Every website needs at least one form. Whether it’s a simple contact form, a survey, or a multi-step application, a form plugin handles the interface, validation, spam protection, and delivery.
Our general recommendation: Pick a form plugin based on what you actually need, not on what has the most features. Most sites need a contact form and maybe a newsletter signup. You don’t need a 200-template, AI-powered, payment-integrated mega-builder for that. Lighter plugins load faster and cause fewer conflicts.
WPForms has 6M+ installs and tops nearly every “best form plugin” list. It’s well-built and easy to use. But context matters: WPForms is part of the AwesomeMotive portfolio, which also includes WPBeginner, MonsterInsights, WP Mail SMTP, and AIOSEO. When the same company owns the recommendation site and the recommended plugin, the rankings deserve more scrutiny. The free Lite version is limited (no conditional logic, no file uploads), and Pro pricing roughly doubles after the first year. It’s a solid plugin, but its visibility in recommendation lists reflects marketing reach as much as merit.
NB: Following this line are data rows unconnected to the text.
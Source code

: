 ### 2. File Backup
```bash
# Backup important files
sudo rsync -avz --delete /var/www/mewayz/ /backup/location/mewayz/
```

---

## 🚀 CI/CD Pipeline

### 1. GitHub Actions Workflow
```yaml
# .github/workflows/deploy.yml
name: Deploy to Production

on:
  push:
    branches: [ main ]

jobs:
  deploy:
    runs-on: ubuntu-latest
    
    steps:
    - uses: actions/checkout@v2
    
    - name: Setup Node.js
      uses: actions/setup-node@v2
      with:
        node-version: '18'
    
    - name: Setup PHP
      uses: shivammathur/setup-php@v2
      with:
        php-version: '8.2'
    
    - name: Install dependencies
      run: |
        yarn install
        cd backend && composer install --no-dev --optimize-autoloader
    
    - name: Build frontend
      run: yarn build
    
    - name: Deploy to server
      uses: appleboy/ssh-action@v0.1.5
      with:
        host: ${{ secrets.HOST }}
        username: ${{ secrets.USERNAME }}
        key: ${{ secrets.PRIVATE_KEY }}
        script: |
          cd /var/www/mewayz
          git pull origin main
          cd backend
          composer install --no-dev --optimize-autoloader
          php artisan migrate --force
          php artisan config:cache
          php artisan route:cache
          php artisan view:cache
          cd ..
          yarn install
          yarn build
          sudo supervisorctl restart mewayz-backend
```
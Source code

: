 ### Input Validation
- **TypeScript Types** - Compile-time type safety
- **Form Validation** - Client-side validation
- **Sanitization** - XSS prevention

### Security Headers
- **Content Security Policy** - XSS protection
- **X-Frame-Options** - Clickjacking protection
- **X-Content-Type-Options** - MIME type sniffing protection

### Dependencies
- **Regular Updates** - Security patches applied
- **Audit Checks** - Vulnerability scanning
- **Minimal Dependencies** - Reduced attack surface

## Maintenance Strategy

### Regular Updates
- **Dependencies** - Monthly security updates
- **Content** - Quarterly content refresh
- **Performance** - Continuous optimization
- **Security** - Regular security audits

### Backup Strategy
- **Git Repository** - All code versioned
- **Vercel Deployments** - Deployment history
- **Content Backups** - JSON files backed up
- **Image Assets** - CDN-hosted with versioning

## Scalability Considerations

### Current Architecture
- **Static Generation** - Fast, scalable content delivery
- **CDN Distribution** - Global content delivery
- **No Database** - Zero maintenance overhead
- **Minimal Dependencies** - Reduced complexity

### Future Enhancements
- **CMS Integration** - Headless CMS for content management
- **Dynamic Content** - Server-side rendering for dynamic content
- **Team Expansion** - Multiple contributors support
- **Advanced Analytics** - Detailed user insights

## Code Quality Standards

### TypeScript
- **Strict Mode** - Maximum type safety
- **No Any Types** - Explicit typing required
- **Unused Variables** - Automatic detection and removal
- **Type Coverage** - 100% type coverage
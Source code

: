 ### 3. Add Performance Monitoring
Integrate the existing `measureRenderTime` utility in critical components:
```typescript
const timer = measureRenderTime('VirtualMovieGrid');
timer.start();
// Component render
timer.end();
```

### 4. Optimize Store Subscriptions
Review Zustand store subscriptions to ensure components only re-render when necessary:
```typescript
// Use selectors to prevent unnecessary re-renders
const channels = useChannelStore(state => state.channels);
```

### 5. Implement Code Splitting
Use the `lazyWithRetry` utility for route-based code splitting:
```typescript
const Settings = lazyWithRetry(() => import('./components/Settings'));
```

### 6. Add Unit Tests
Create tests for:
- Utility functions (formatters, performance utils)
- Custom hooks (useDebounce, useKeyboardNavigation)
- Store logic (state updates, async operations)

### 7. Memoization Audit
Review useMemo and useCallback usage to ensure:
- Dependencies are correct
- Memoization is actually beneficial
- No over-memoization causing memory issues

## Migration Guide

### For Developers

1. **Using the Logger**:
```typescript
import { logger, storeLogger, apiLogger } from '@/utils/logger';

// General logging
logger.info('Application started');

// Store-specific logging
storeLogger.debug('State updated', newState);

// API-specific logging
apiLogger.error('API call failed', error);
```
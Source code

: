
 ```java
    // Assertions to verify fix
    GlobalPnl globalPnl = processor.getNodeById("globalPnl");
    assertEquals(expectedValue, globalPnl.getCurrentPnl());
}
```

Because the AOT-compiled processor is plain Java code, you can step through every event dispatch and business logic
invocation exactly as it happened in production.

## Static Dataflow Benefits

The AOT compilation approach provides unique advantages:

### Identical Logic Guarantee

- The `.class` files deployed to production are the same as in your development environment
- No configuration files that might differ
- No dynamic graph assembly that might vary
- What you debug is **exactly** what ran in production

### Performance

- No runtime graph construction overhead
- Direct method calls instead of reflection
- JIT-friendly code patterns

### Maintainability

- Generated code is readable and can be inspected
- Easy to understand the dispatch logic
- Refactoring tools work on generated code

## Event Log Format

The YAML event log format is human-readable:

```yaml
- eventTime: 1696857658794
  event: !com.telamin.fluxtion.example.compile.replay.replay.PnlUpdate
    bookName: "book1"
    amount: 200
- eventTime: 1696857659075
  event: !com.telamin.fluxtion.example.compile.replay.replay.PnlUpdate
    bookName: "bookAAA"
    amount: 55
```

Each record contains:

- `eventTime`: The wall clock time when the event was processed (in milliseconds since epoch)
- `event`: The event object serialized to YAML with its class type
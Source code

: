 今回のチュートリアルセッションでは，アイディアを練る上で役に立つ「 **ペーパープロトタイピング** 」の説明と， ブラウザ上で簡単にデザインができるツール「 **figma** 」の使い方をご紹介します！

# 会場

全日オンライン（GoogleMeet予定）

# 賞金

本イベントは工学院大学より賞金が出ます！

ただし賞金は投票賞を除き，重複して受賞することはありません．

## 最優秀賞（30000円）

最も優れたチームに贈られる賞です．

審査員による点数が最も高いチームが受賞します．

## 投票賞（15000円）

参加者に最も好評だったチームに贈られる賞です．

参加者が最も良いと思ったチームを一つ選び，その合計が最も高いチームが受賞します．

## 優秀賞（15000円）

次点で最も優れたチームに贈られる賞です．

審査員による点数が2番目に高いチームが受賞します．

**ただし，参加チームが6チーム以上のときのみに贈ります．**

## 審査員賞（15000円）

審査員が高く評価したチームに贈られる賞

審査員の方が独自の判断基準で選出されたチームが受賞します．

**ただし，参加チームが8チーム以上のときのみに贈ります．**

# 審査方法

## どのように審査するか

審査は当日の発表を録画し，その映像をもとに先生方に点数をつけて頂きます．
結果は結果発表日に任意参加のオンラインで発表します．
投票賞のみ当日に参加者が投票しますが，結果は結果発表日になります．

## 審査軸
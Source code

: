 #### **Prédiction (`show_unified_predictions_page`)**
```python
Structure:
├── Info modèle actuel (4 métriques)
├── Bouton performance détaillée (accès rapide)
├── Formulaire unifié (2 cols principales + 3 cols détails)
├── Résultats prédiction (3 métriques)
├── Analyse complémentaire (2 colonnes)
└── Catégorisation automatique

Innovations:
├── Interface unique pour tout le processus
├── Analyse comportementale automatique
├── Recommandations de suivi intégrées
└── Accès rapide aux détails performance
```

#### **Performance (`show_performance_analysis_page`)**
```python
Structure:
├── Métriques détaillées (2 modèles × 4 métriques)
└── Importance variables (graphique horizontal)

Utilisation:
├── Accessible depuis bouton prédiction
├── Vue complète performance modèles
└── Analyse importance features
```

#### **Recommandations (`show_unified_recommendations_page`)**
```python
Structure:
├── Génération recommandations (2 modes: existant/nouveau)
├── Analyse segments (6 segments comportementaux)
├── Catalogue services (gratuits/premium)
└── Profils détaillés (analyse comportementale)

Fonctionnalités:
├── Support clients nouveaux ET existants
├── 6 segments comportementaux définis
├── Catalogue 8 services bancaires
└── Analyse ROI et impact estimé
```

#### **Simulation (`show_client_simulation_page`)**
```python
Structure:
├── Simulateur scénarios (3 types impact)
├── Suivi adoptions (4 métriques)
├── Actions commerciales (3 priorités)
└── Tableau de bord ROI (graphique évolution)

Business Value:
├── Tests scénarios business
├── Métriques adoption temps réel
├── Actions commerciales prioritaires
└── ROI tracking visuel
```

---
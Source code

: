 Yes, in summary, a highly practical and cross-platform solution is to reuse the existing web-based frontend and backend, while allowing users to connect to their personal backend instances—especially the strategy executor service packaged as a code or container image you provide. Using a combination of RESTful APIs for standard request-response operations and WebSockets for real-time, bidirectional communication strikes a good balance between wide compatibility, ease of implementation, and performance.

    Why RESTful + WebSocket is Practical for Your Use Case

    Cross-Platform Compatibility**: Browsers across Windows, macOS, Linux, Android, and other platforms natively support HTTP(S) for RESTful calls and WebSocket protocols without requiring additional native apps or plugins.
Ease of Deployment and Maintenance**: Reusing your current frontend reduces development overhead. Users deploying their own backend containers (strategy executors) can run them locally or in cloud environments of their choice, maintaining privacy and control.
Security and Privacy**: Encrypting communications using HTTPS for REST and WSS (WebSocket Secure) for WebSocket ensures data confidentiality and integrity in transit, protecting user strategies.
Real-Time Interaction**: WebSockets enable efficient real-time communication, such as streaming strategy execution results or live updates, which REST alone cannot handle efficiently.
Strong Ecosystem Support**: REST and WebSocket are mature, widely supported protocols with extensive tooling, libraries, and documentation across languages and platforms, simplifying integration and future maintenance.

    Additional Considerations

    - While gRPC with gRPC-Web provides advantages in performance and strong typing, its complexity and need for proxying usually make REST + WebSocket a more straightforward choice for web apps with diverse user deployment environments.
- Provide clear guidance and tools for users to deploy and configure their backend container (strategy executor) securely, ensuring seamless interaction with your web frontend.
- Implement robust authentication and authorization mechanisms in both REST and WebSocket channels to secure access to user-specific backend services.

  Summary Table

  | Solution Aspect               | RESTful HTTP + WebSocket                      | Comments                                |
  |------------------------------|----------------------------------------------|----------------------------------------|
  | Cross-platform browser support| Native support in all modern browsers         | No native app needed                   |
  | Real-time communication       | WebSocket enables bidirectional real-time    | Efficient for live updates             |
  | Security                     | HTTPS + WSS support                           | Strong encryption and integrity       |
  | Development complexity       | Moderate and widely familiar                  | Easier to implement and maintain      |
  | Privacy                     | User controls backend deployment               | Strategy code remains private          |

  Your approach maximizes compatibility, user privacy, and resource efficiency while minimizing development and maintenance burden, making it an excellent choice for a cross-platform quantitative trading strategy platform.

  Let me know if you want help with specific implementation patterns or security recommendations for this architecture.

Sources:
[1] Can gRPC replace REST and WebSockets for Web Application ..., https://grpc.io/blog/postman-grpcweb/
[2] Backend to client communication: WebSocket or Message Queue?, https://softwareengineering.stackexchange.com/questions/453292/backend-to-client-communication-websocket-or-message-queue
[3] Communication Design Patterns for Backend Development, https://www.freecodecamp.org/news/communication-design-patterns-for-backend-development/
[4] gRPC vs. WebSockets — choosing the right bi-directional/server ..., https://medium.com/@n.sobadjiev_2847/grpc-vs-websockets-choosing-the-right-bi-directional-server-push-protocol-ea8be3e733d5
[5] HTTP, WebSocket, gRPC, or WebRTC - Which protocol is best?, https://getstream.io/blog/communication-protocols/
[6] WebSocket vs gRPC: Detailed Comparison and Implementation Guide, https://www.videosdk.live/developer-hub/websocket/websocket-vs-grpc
CF7 is the most-installed form plugin (10M+ sites), and it’s completely free with no upsells, which is genuinely admirable. But it hasn’t meaningfully evolved in years. There’s no drag-and-drop builder, no built-in entry storage (submissions go only to email), it loads scripts site-wide by default, and the markup-based interface feels dated. For a brand new site in 2026, there are better starting points.